Что ответит на это Рамбан, знавший весь Талмуд как свои пять пальцев? Видимо, он скажет, что разрешено — в рамках спасения своей жизни — ломать чужое имущество, но при этом Талмуд обязывает его впоследствии заплатить хозяину за ущерб (так поняли «Тосафот» в Бава кама, 60б и «Пискей Рош», там же, 6:12). Однако согласитесь, что это не совсем очевидное прочтение данного отрывка. Более того, если вернуться к истории с царем Давидом, то Раши (в Бава кама, там же) пишет, что вопрос был именно в том, можно ли сжечь, а не в том, нужно ли потом платить, и, собственно, именно этим вопросом задаются в том месте мудрецы Талмуда.
Другой крупный авторитет, основываясь на все том же примере Раши, приходит к выводу, что «умри, но не укради». Рабби Яаков Этлингер (Германия, XVIII век, раввин Альтоны), автор респонса «Биньян Цион», в гл. 167–170 пишет: там, где речь идет не только о запрете, но и об интересах другого человека, мы не вправе ставить свою жизнь над его интересами! Так же считает и автор известных респонсов «Шоэль у‑мешив» (изд. I, ч. 2, гл. 10). И сказано в Талмуде (ИТ, Шабат, 14:4): «Не только тогда, когда ему сказали «убей другого» (что обязан умереть, но не сделать этого), но и тогда, когда ему велели ограбить кого‑либо».
Итог. С одной стороны, многие комментаторы Талмуда (Рамбан, Раавад, а также упомянутые выше «Тосафот» на тр. «Бава кама») считают, что можно и должно украсть, если это будет способствовать спасению жизни, и, безусловно, они не нашли в Талмуде однозначно противоречащих такому подходу мест, а неоднозначные истолковали соответствующим образом. Напомним, что и Рамбам не вносит воровство в число трех нерушимых запретов.

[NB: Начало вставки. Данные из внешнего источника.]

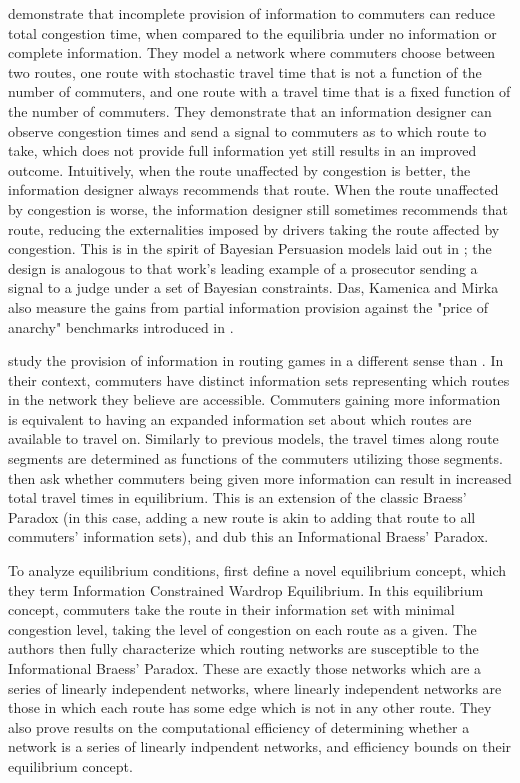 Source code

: \documentclass[JEL]{AEA}
\begin{document}

\cite{das-2017} demonstrate that incomplete provision of information to commuters can reduce total congestion time, when compared to the equilibria under no information or complete information. They model a network where commuters choose between two routes, one route with stochastic travel time that is not a function of the number of commuters, and one route with a travel time that is a fixed function of the number of commuters. They demonstrate that an information designer can observe congestion times and send a signal to commuters as to which route to take, which does not provide full information yet still results in an improved outcome. Intuitively, when the route unaffected by congestion is better, the information designer always recommends that route. When the route unaffected by congestion is worse, the information designer still sometimes recommends that route, reducing the externalities imposed by drivers taking the route affected by congestion. This is in the spirit of Bayesian Persuasion models laid out in \cite{kamenica-2011}; the design is analogous to that work's leading example of a prosecutor sending a signal to a judge under a set of Bayesian constraints. Das, Kamenica and Mirka also measure the gains from partial information provision against the "price of anarchy" benchmarks introduced in \cite{roughgarden-2002}.

\cite{acemoglu-2016} study the provision of information in routing games in a different sense than \cite{das-2017}. In their context, commuters have distinct information sets representing which routes in the network they believe are accessible. Commuters gaining more information is equivalent to having an expanded information set about which routes are available to travel on. Similarly to previous models, the travel times along route segments are determined as functions of the commuters utilizing those segments. \cite{acemoglu-2016} then ask whether commuters being given more information can result in increased total travel times in equilibrium. This is an extension of the classic Braess' Paradox (in this case, adding a new route is akin to adding that route to all commuters' information sets), and \cite{acemoglu-2016} dub this an Informational Braess' Paradox.

To analyze equilibrium conditions, \cite{acemoglu-2016} first define a novel equilibrium concept, which they term Information Constrained Wardrop Equilibrium. In this equilibrium concept, commuters take the route in their information set with minimal congestion level, taking the level of congestion on each route as a given. The authors then fully characterize which routing networks are susceptible to the Informational Braess' Paradox. These are exactly those networks which are a series of linearly independent networks, where linearly independent networks are those in which each route has some edge which is not in any other route. They also prove results on the computational efficiency of determining whether a network is a series of linearly indpendent networks, and efficiency bounds on their equilibrium concept.
\end{document}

С другой стороны, трое авторитетных раввинов более позднего периода, ознакомившись и со всеми упомянутыми выше отрывками Талмуда, и с мнениями этих комментаторов, все же склонились к тому, что в целом наши мудрецы запрещают воровство как таковое, что бы ни стояло на кону; и так они понимали подход Раши к данной теме, а Рамбама либо объяснили так, чтобы воровство входило в список «абсолютных запретов», либо же как не написавшего четко обратное не воспринимали как оппонента.

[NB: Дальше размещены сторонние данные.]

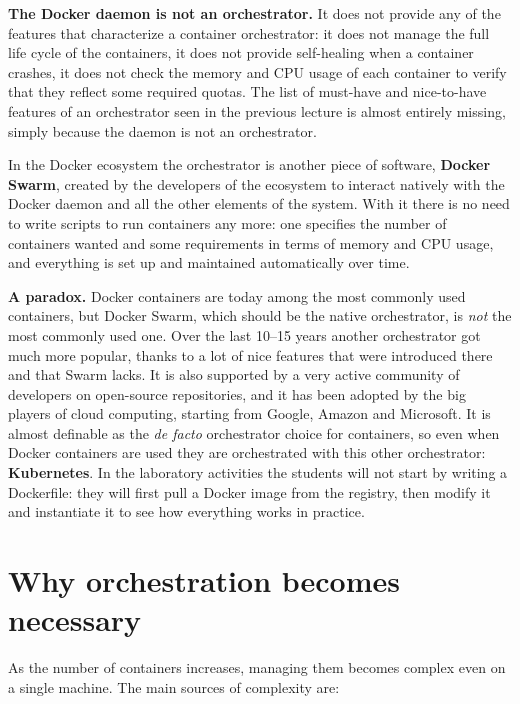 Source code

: \begin{notebox}
	\textbf{The Docker daemon is not an orchestrator.} It does not provide any of the features that characterize a container orchestrator: it does not manage the full life cycle of the containers, it does not provide self-healing when a container crashes, it does not check the memory and CPU usage of each container to verify that they reflect some required quotas. The list of must-have and nice-to-have features of an orchestrator seen in the previous lecture is almost entirely missing, simply because the daemon is not an orchestrator.

	\medskip
	In the Docker ecosystem the orchestrator is another piece of software, \textbf{Docker Swarm}, created by the developers of the ecosystem to interact natively with the Docker daemon and all the other elements of the system. With it there is no need to write scripts to run containers any more: one specifies the number of containers wanted and some requirements in terms of memory and CPU usage, and everything is set up and maintained automatically over time.
\end{notebox}

\begin{notebox}
	\textbf{A paradox.} Docker containers are today among the most commonly used containers, but Docker Swarm, which should be the native orchestrator, is \emph{not} the most commonly used one. Over the last 10--15 years another orchestrator got much more popular, thanks to a lot of nice features that were introduced there and that Swarm lacks. It is also supported by a very active community of developers on open-source repositories, and it has been adopted by the big players of cloud computing, starting from Google, Amazon and Microsoft. It is almost definable as the \emph{de facto} orchestrator choice for containers, so even when Docker containers are used they are orchestrated with this other orchestrator: \textbf{Kubernetes}. In the laboratory activities the students will not start by writing a Dockerfile: they will first pull a Docker image from the registry, then modify it and instantiate it to see how everything works in practice.
\end{notebox}

\section{Why orchestration becomes necessary}

As the number of containers increases, managing them becomes complex even on a single machine. The main sources of complexity are:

Автор этой статьи не преследовал цели установить, каков закон в данном случае: как видим, тема эта непроста. Однако показать, что возможен запрет, — к примеру, даже схватить чужой пистолет, чтобы отстреливаться от убийц, — автор, надеюсь, смог. Это звучит неожиданно, ново, но — «все ходы записаны», и они перед вами.
В завершение обозначим два аспекта.
1. Еврейский закон гласит, что человек обязан радушно предоставить свою вещь другому, дабы тот исполнил с ее помощью заповедь. Почему же спасение жизни, которое, безусловно, является заповедью, — недостаточный аргумент для того, чтобы взять без спроса чужое? Правда, данное правило ограничено: когда чужая вещь явно претерпит в результате использования ущерб, требуется однозначное разрешение хозяина, а в случае с пистолетом наверняка будут потрачены патроны. Однако по‑прежнему надо понять, каков закон там, где вещь после использования ради спасения жизни будет возвращена хозяину в целости и сохранности.
2. В процессе изучения данного вопроса автор неоднократно поражался тому, насколько высоко Тора ценит чужое имущество и насколько это освященное понятие в иудаизме — имущество, принадлежащее другому человеку!
Так или иначе, мы можем видеть, как важно семь раз подумать, прежде чем хотя бы самую малость посягнуть на чью‑либо собственность.
И дай нам Б‑г, чтобы вопрос, рассмотренный нами здесь, никогда не стал для читателей журнала актуальным!